Remonter lentement aux cieux hyperborées !

— Ô Khirôn, dit Orphée, éloigne de ton cœur
Ces indignes regrets dont le sage est vainqueur.
Ton destin fut si beau parmi nos destins sombres,
Les siècles de la terre, à nos yeux couverts d’ombres,
Sous ton large regard ont passé si longtemps,
Et ta vie est si pleine, ô fils aîné du Temps,
Que l’auguste science en ton sein amassée
Doit calmer pour jamais ta grande âme blessée.
Daigne instruire plutôt mes esprits incertains :
Dis-moi des peuples morts les antiques destins,
Les luttes des héros et la gloire des sages,
Et le déroulement fatidique des âges ;
Dis-moi les Dieux armés contre les fils du Ciel,
Asseyant dans l’Olympe un empire éternel,
Et les vaincus tombant sous les monts qui s’écroulent,
Et Zeus précipitant ses triples feux qui roulent,
Et la Terre, attentive à ces combats géants,
Engloutissant les morts dans ses gouffres béants.

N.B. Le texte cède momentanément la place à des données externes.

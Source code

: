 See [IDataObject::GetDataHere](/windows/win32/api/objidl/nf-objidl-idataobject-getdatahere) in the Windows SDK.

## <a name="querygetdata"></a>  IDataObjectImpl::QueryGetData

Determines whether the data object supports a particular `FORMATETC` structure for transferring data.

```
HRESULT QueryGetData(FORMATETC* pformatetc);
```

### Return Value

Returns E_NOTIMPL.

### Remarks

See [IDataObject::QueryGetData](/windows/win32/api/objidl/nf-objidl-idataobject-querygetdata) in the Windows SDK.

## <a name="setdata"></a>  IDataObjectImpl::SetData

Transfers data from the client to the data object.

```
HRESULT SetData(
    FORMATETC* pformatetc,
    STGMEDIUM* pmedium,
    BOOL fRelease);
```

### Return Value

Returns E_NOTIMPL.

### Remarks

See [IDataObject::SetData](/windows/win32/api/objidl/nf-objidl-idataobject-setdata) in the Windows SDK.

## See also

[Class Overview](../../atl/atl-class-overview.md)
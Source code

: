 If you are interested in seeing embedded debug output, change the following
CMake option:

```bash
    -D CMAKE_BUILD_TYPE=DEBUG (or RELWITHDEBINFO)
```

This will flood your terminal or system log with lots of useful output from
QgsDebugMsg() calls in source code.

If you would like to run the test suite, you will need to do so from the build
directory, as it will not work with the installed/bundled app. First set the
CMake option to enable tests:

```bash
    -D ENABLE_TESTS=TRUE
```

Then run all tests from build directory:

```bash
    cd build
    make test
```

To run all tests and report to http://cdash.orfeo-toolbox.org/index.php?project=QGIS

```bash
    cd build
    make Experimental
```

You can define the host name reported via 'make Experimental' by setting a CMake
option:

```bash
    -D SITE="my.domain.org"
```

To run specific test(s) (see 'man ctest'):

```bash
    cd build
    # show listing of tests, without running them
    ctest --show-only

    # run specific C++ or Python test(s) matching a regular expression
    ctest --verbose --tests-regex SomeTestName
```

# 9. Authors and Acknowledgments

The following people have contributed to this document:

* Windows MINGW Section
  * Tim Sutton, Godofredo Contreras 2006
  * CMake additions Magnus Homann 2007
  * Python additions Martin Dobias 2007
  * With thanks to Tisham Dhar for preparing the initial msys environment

— La sagesse est en toi, fils d’une noble Muse !
Tu dis vrai, car Kronos à nos vœux se refuse :
Implacable, et toujours avide de son sang,
Il m’emporte-moi-même en son vol incessant,
Et les larmes jamais, dans sa fuite éternelle,
N’ont fléchi ce Dieu sourd qui nous fauche de l’aile.